En bref, le Tabernacle céleste, le vrai Tabernacle qu’a contemplé Moïse et sur le modèle duquel il a fait construire le Tabernacle historique (Exode 26, 30), est au-delà de ce qui se signifie par le rituel accompli dans le Tabernacle, ou le Temple, historiques — ou nos temples et églises, temporelles elles aussi.

Ce « lieu » céleste-là, le vrai Temple, cette « profondeur »-là, au-delà, ou en deçà, des abîmes de notre mémoire, lieu de notre vrai fondement, au cœur de Dieu, lieu d’en deçà, ou d’au-delà des blessures du temps, du péché et de la culpabilité, est le vrai cœur du vrai Sanctuaire. C’est là que le Christ s’est offert lui-même éternellement (« par l’Esprit éternel »). S’étant « offert lui-même par l’Esprit éternel » : mourir à tout ce qui blesse est le passage, la traversée des cieux, des profondeurs de la mémoire, pour l’obtention de la paix.
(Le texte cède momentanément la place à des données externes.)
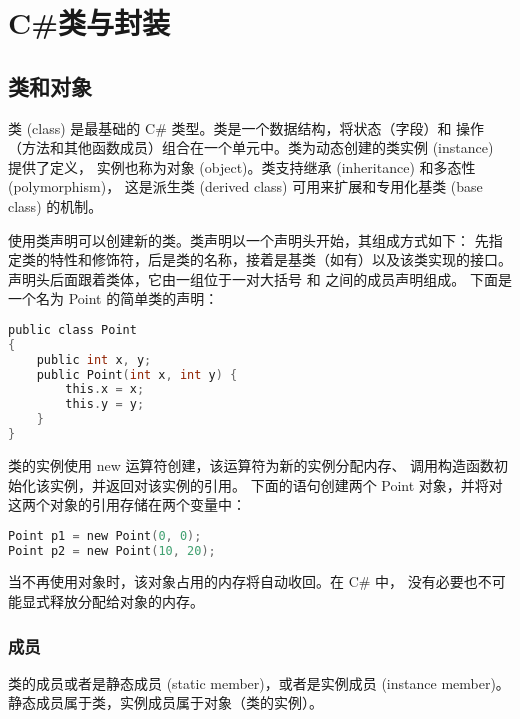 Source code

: ﻿%

\chapter{C\#类与封装}

\section{类和对象}
类 (class) 是最基础的 C\# 类型。类是一个数据结构，将状态（字段）和
操作（方法和其他函数成员）组合在一个单元中。类为动态创建的类实例 (instance) 提供了定义，
实例也称为对象 (object)。类支持继承 (inheritance) 和多态性 (polymorphism)，
这是派生类 (derived class) 可用来扩展和专用化基类 (base class) 的机制。

使用类声明可以创建新的类。类声明以一个声明头开始，其组成方式如下：
先指定类的特性和修饰符，后是类的名称，接着是基类（如有）以及该类实现的接口。
声明头后面跟着类体，它由一组位于一对大括号 { 和 } 之间的成员声明组成。
下面是一个名为 Point 的简单类的声明：

 \begin{lstlisting}[language=C]
public class Point
{
    public int x, y;
    public Point(int x, int y) {
        this.x = x;
        this.y = y;
    }
}
\end{lstlisting}

类的实例使用 new 运算符创建，该运算符为新的实例分配内存、
调用构造函数初始化该实例，并返回对该实例的引用。
下面的语句创建两个 Point 对象，并将对这两个对象的引用存储在两个变量中：

 \begin{lstlisting}[language=C]
Point p1 = new Point(0, 0);
Point p2 = new Point(10, 20);
\end{lstlisting}

当不再使用对象时，该对象占用的内存将自动收回。在 C\# 中，
没有必要也不可能显式释放分配给对象的内存。

\subsection{成员}
类的成员或者是静态成员 (static member)，或者是实例成员 (instance member)。
静态成员属于类，实例成员属于对象（类的实例）。

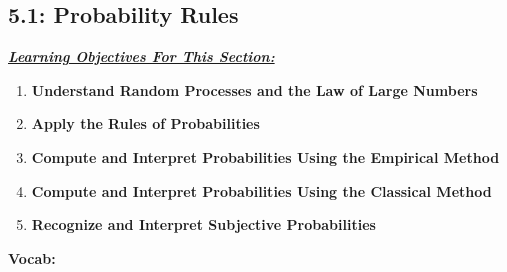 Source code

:\documentclass{report}
\begin{document}
    \subsection{5.1: Probability Rules}
    \bigbreak \noindent 
    \textbf{\textit{\underline{Learning Objectives For This Section:}}}
    \begin{enumerate}
        \item \textbf{Understand Random Processes and the Law of Large Numbers}
        \item \textbf{Apply the Rules of Probabilities}
        \item \textbf{Compute and Interpret Probabilities Using the Empirical Method}
        \item \textbf{Compute and Interpret Probabilities Using the Classical Method}
        \item \textbf{Recognize and Interpret Subjective Probabilities}
    \end{enumerate}
    \bigbreak \noindent 
    \textbf{Vocab:}
\end{document}
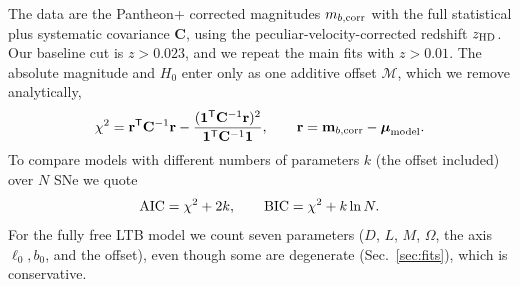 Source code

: \documentclass[10pt,twocolumn,letterpaper]{article}
\begin{document}
The data are the Pantheon+ corrected magnitudes $m_{b,\rm corr}$ with the full statistical plus systematic covariance $\mathbf C$, using the peculiar-velocity-corrected redshift $z_{\rm HD}$. Our baseline cut is $z>0.023$, and we repeat the main fits with $z>0.01$. The absolute magnitude and $H_0$ enter only as one additive offset $\mathcal M$, which we remove analytically,
\begin{equation}\label{eq:chi2}
\chi^2=\mathbf r^{\sf T}\mathbf C^{-1}\mathbf r-\frac{(\mathbf 1^{\sf T}\mathbf C^{-1}\mathbf r)^2}{\mathbf 1^{\sf T}\mathbf C^{-1}\mathbf 1},\qquad \mathbf r=\mathbf m_{b,\rm corr}-\boldsymbol\mu_{\rm model}.
\end{equation}
To compare models with different numbers of parameters $k$ (the offset included) over $N$ SNe we quote
\begin{equation}\label{eq:ic}
{\rm AIC}=\chi^2+2k,\qquad {\rm BIC}=\chi^2+k\ln N .
\end{equation}
For the fully free LTB model we count seven parameters ($D$, $L$, $M$, $\Omega$, the axis $\ell_0,b_0$, and the offset), even though some are degenerate (Sec.~\ref{sec:fits}), which is conservative.
\end{document}
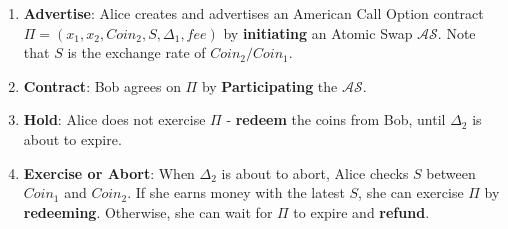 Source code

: \begin{enumerate}
    \item \textbf{Advertise}: Alice creates and advertises an American Call Option contract $\Pi = (x_1, x_2, Coin_2, S, \Delta_1, fee)$ by \textbf{initiating} an Atomic Swap $\mathcal{AS}$. Note that $S$ is the exchange rate of $Coin_2 / Coin_1$.
    \item \textbf{Contract}: Bob agrees on $\Pi$ by \textbf{Participating} the $\mathcal{AS}$.
    \item \textbf{Hold}: Alice does not exercise $\Pi$ - \textbf{redeem} the coins from Bob, until $\Delta_2$ is about to expire.
    \item \textbf{Exercise or Abort}: When $\Delta_2$ is about to abort, Alice checks $S$ between $Coin_1$ and $Coin_2$. If she earns money with the latest $S$, she can exercise $\Pi$ by \textbf{redeeming}. Otherwise, she can wait for $\Pi$ to expire and \textbf{refund}.
\end{enumerate} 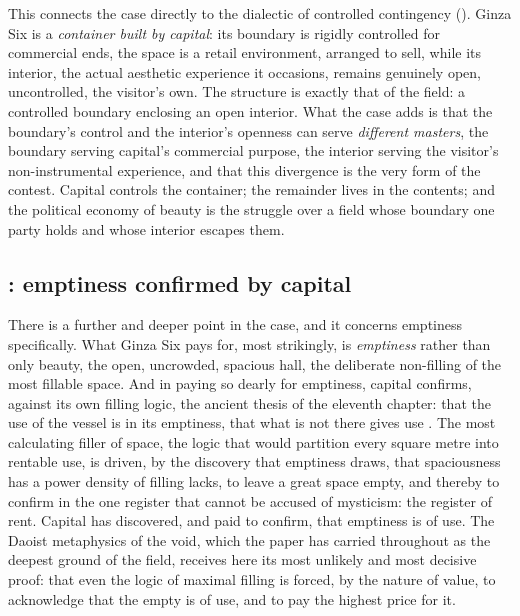 This connects the case directly to the dialectic of controlled contingency (). Ginza Six is a \emph{container built by capital}: its boundary is rigidly controlled for commercial ends, the space is a retail environment, arranged to sell, while its interior, the actual aesthetic experience it occasions, remains genuinely open, uncontrolled, the visitor's own. The structure is exactly that of the field: a controlled boundary enclosing an open interior. What the case adds is that the boundary's control and the interior's openness can serve \emph{different masters}, the boundary serving capital's commercial purpose, the interior serving the visitor's non-instrumental experience, and that this divergence is the very form of the contest. Capital controls the container; the remainder lives in the contents; and the political economy of beauty is the struggle over a field whose boundary one party holds and whose interior escapes them.

\subsection{\texorpdfstring{}{Wu zhi yi wei yong}: emptiness confirmed by capital}
\label{p21:sub:pe-emptiness}

There is a further and deeper point in the case, and it concerns emptiness specifically. What Ginza Six pays for, most strikingly, is \emph{emptiness} rather than only beauty, the open, uncrowded, spacious hall, the deliberate non-filling of the most fillable space. And in paying so dearly for emptiness, capital confirms, against its own filling logic, the ancient thesis of the eleventh chapter: that the use of the vessel is in its emptiness, that what is not there gives use \parencite{laozi1963}. The most calculating filler of space, the logic that would partition every square metre into rentable use, is driven, by the discovery that emptiness draws, that spaciousness has a power density of filling lacks, to leave a great space empty, and thereby to confirm  in the one register that cannot be accused of mysticism: the register of rent. Capital has discovered, and paid to confirm, that emptiness is of use. The Daoist metaphysics of the void, which the paper has carried throughout as the deepest ground of the field, receives here its most unlikely and most decisive proof: that even the logic of maximal filling is forced, by the nature of value, to acknowledge that the empty is of use, and to pay the highest price for it.

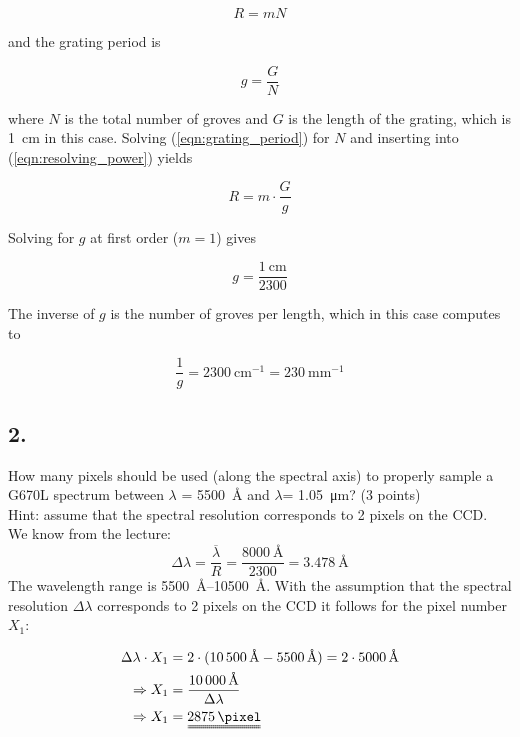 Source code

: \documentclass[11pt,a4paper,twoside]{article}
\begin{document}
\begin{equation}
 R = m N
 \label{eqn:resolving_power}
\end{equation}

and the grating period is 

\begin{equation}
 g = \frac{G}{N}
 \label{eqn:grating_period}
\end{equation}

where $N$ is the total number of groves and $G$ is the length of the grating, 
which is \SI{1}{\cm} in this case. Solving (\ref{eqn:grating_period}) 
for $N$ and inserting into (\ref{eqn:resolving_power}) yields 

\begin{equation}
 R = m \cdot \frac{G}{g}
\end{equation}

Solving for $g$ at first order ($m = 1$) gives 

\begin{equation}
 g = \frac{\SI{1}{\cm}}{2300}
\end{equation}

The inverse of $g$ is the number of groves per length, which in this case computes to 

\begin{equation}
 \frac{1}{g} = \SI{2300}{\cm^{-1}} = \SI{230}{\mm^{-1}}
\end{equation}

\subsection*{2.} How many pixels should be used (along the spectral axis) to properly sample a G670L spectrum between $\lambda$ = \SI{5500}{\angstrom} and  $\lambda$= \SI{1.05}{\micro\metre}? (3 points)\\
Hint: assume that the spectral resolution corresponds to 2 pixels on the CCD.\\

We know from the lecture:
\begin{equation}
\Delta\lambda=\frac{\overline{\lambda}}{R}=\frac{\SI{8000}{\angstrom}}{\num{2300}} = \SI{3.478}{\angstrom}
\end{equation}
The wavelength range is \SIrange{5500}{10500}{\angstrom}. With the assumption that the spectral resolution $\Delta\lambda$ corresponds to 2 pixels on the CCD it follows for the pixel number $X_1:$

\begin{eqnarray}
 \Delta\lambda\cdot X_1&=2\cdot(\SI{10500}{\angstrom}-\SI{5500}{\angstrom})=2\cdot \SI{5000}{\angstrom}\\
\Rightarrow X_1&=\frac{\SI{10000}{\angstrom}}{\Delta\lambda}\\
\Rightarrow X_1&=\uuline{\SI{2875}{\pixel}}
\end{eqnarray}
\end{document}
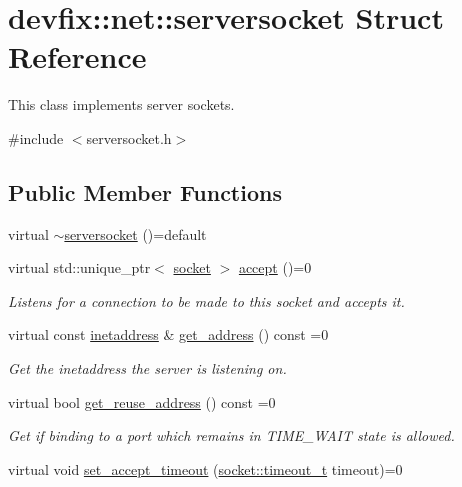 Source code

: \hypertarget{structdevfix_1_1net_1_1serversocket}{}\section{devfix\+:\+:net\+:\+:serversocket Struct Reference}
\label{structdevfix_1_1net_1_1serversocket}


This class implements server sockets.  




{\ttfamily \#include $<$serversocket.\+h$>$}

\subsection*{Public Member Functions}
\begin{DoxyCompactItemize}
\item 
virtual \hyperlink{structdevfix_1_1net_1_1serversocket_afd9f315c4018808c790478710f52d8ab}{$\sim$serversocket} ()=default
\item 
virtual std\+::unique\+\_\+ptr$<$ \hyperlink{structdevfix_1_1net_1_1socket}{socket} $>$ \hyperlink{structdevfix_1_1net_1_1serversocket_a7b3ea6aad486060acdd1385a08f7db81}{accept} ()=0
\begin{DoxyCompactList}\small\item\em Listens for a connection to be made to this socket and accepts it. \end{DoxyCompactList}\item 
virtual const \hyperlink{structdevfix_1_1net_1_1inetaddress}{inetaddress} \& \hyperlink{structdevfix_1_1net_1_1serversocket_a28fc78cccaa3a40441399ac3b32abec8}{get\+\_\+address} () const =0
\begin{DoxyCompactList}\small\item\em Get the {\itshape inetaddress} the server is listening on. \end{DoxyCompactList}\item 
virtual bool \hyperlink{structdevfix_1_1net_1_1serversocket_afb5435c5f70649e8e66c35b3cf907e25}{get\+\_\+reuse\+\_\+address} () const =0
\begin{DoxyCompactList}\small\item\em Get if binding to a port which remains in T\+I\+M\+E\+\_\+\+W\+A\+IT state is allowed. \end{DoxyCompactList}\item 
virtual void \hyperlink{structdevfix_1_1net_1_1serversocket_ae67a25cf26fe54ce7b10d07ff9219ce7}{set\+\_\+accept\+\_\+timeout} (\hyperlink{structdevfix_1_1net_1_1socket_a80a3bf4cb7292bae31ea9c6575539c68}{socket\+::timeout\+\_\+t} timeout)=0

\end{DoxyCompactItemize}
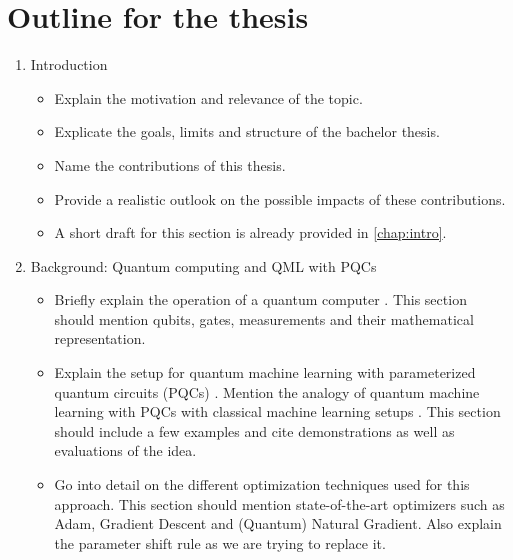 \chapter{Outline for the thesis}
\label{chap:outline}

\begin{enumerate}
    \item Introduction
    \begin{itemize}
        \item
            Explain the motivation and relevance of the topic.
        \item
            Explicate the goals, limits and structure of the bachelor thesis.
        \item
            Name the contributions of this thesis.
        \item
            Provide a realistic outlook on the possible impacts of these
            contributions.
        \item
            A short draft for this section is already provided in
            \autoref{chap:intro}.
    \end{itemize}

    \item Background: Quantum computing and QML with PQCs
    \begin{itemize}
        \item
            Briefly explain the operation of a quantum computer
            \cite{nielsen_quantum_2007}.
            This section should mention qubits, gates, measurements and their
            mathematical representation.
        \item
            Explain the setup for quantum machine learning with parameterized
            quantum circuits (PQCs) \cite{mitarai_quantum_2018}.
            Mention the analogy of quantum machine learning with PQCs with
            classical machine learning setups \cite{bishop_pattern_2006}.
            This section should include a few examples and cite demonstrations
            as well as evaluations of the idea.
        \item
            Go into detail on the different optimization techniques used for
            this approach.
            This section should mention state-of-the-art optimizers such as
            Adam, Gradient Descent and (Quantum) Natural Gradient.
            Also explain the parameter shift rule
            \cite{mitarai_quantum_2018,schuld_evaluating_2019} as we are trying
            to replace it.
    \end{itemize}


\end{enumerate}
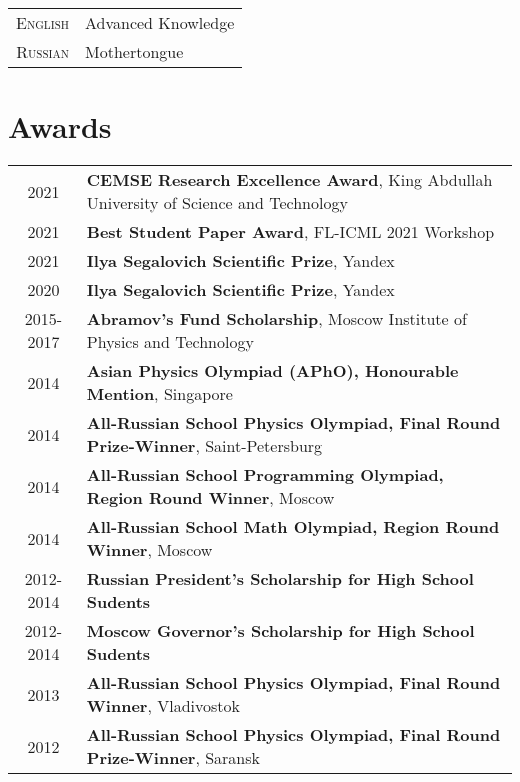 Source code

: \documentclass[a4paper,10pt]{article} %
\begin{document}
\begin{tabular}{rl}
\textsc{English} & Advanced Knowledge \\
\textsc{Russian} & Mothertongue\\
\end{tabular}

\section{Awards}

%	
%
%
%
%
%
%

\begin{tabular}{cl}
	\textsc{2021} & \textbf{CEMSE Research Excellence Award}, King Abdullah University of Science and Technology\\
	\textsc{2021} & \textbf{Best Student Paper Award}, FL-ICML 2021 Workshop\\
	\textsc{2021} & \textbf{Ilya Segalovich Scientific Prize}, Yandex \\
	\textsc{2020} & \textbf{Ilya Segalovich Scientific Prize}, Yandex\\
	\textsc{2015-2017} & \textbf{Abramov’s Fund Scholarship}, Moscow Institute of Physics and Technology\\
	\textsc{2014} & \textbf{Asian Physics Olympiad (APhO), Honourable Mention}, Singapore\\
	\textsc{2014} & \textbf{All-Russian School Physics Olympiad, Final Round Prize-Winner}, Saint-Petersburg\\
	\textsc{2014} & \textbf{All-Russian School Programming Olympiad, Region Round Winner}, Moscow\\
	\textsc{2014} & \textbf{All-Russian School Math Olympiad, Region Round Winner}, Moscow\\
	\textsc{2012-2014} & \textbf{Russian President’s Scholarship for High School Sudents}\\
	\textsc{2012-2014} & \textbf{Moscow Governor’s Scholarship for High School Sudents}\\
	\textsc{2013} & \textbf{All-Russian School Physics Olympiad, Final Round Winner}, Vladivostok\\
	\textsc{2012} & \textbf{All-Russian School Physics Olympiad, Final Round Prize-Winner}, Saransk\\
\end{tabular}
\end{document}
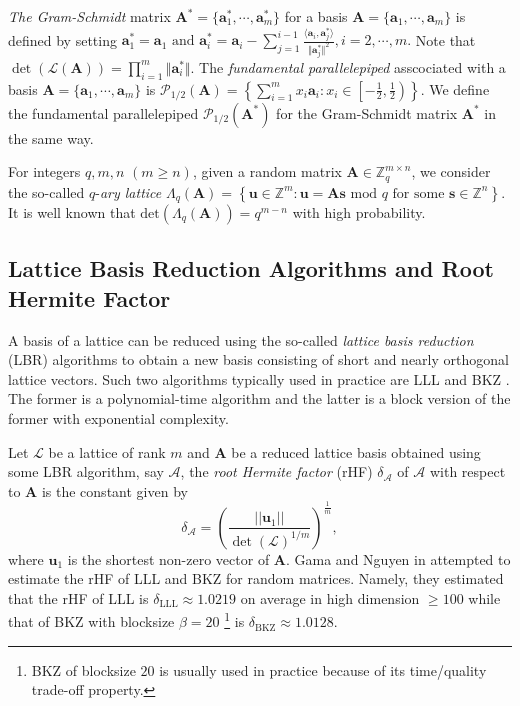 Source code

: \documentclass[runningheads]{llncs}
\begin{document}
\textit{The Gram-Schmidt} matrix $\mathbf{A}^{*}=\{\mathbf{a}^{*}_1,\cdots,\mathbf{a}^{*}_{m} \}$ for a basis $\mathbf{A}=\{\mathbf{a}_1,\cdots,\mathbf{a}_{m} \}$ is defined by setting
$\mathbf{a}^{*}_1=\mathbf{a}_1\text{ and } \mathbf{a}^{*}_{i}=\mathbf{a}_{i}-\sum_{j=1}^{i-1} \frac{\langle \mathbf{a}_{i}, \mathbf{a}^{*}_j \rangle}{\Vert\mathbf{a}^{*}_j\Vert^2},  i=2,\cdots,m.$ Note that $\det(\mathcal{L}{(\mathbf{A})})=\prod_{i=1}^{m}\Vert \mathbf{a}_i^* \Vert.$
The \textit{fundamental parallelepiped} asscociated with a basis $\mathbf{A}=\{\mathbf{a}_1,\cdots,\mathbf{a}_{m}\}$ is $\mathcal{P}_{1/2}(\mathbf{A})=\left\{ \sum_{i=1}^{m} x_i\mathbf{a}_i: x_i \in \left[-\frac{1}{2},\frac{1}{2} \right)\right\}. $ We define the fundamental parallelepiped $\mathcal{P}_{1/2}(\mathbf{A}^{*})$ for the Gram-Schmidt matrix $\mathbf{A}^{*}$ in the same way.


For integers $q, m, n$ $(m \geq n)$, given a random matrix $\mathbf{A} \in \mathbb{Z}_q^{m \times n}$, we consider the so-called $q$-\textit{ary lattice}
$\Lambda_q{(\mathbf{A})}=\left\{ \mathbf{u} \in \mathbb{Z}^m: \mathbf{u}=\mathbf{A}\mathbf{s} \text{ mod } q \text{ for some } \mathbf{s} \in \mathbb{Z}^n \right\}.$
It is well known that $\text{det}(\Lambda_q(\mathbf{A})) = q^{m-n}$ with high probability.
\subsection{Lattice Basis Reduction Algorithms and Root Hermite Factor} \label{sec2.2}
A basis of a lattice can be reduced using the so-called \textit{lattice basis reduction} (LBR) algorithms to obtain a new basis consisting of short and nearly orthogonal lattice vectors. Such two algorithms typically used in practice are LLL \cite{LLL82} and BKZ \cite{SE94}. The former is a polynomial-time algorithm and the latter is a block version of the former with exponential complexity.

Let $\mathcal{L}$ be a lattice of rank $m$ and $\mathbf{A}$ be a reduced lattice basis obtained using some LBR algorithm, say $\mathcal{A} $, the \textit{root Hermite factor} (rHF) $\delta_{\mathcal{A}}$ of $\mathcal{A} $ with respect to $\mathbf{A} $ is the constant given by
\begin{equation}\label{keyk}
\delta_{\mathcal{A} }=\left( \frac{||\mathbf{u}_1||}{\det(\mathcal{L})^{1/m}} \right)^{\frac{1}{m}},
\end{equation}
where $\mathbf{u}_1$ is the shortest non-zero vector of $\mathbf{A} $. 
Gama and Nguyen in \cite{GM08} attempted to estimate the rHF of LLL and BKZ for random matrices. Namely, they estimated that the rHF of LLL is $\delta_{\text{LLL}}\approx 1.0219$ on average in high dimension $\geq 100$ while  that of BKZ with blocksize $\beta=20$ \footnote[1]{BKZ of blocksize $20$ is usually used in practice because of its time/quality trade-off property.} is $\delta_{\text{BKZ}}\approx 1.0128$.
\end{document}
C’est là ce qu’a effectué le Christ au jour de sa mort et que nous rappelle chaque sainte Cène.

Cela ouvre sur une vraie guérison des mémoires, des blessures, guérison déjà obtenue ! Le pardon est donné — c’est ce que dit le baptême, bien plus profondément que le rite corporel et dont chaque sainte Cène est la mémoire. Revenir sans cesse, quand il le faut, à la parole du pardon, à l’amour qui nous l’a acquis, et que n’a pas perçu Judas. Le pardon est plus profond que toutes nos blessures, à cause de l’amour dont nous avons été aimés — « À peine mourrait-on pour un juste ; quelqu'un peut-être mourrait-il pour un homme de bien. Mais Dieu prouve son amour envers nous, en ce que, lorsque nous étions encore des pécheurs, Christ est mort pour nous » (Romains 5, 7-8). Ce qui relève du temps, des blessures de culpabilité qui nous blessent, relève toujours du passé ! Le pardon est de l’éternité.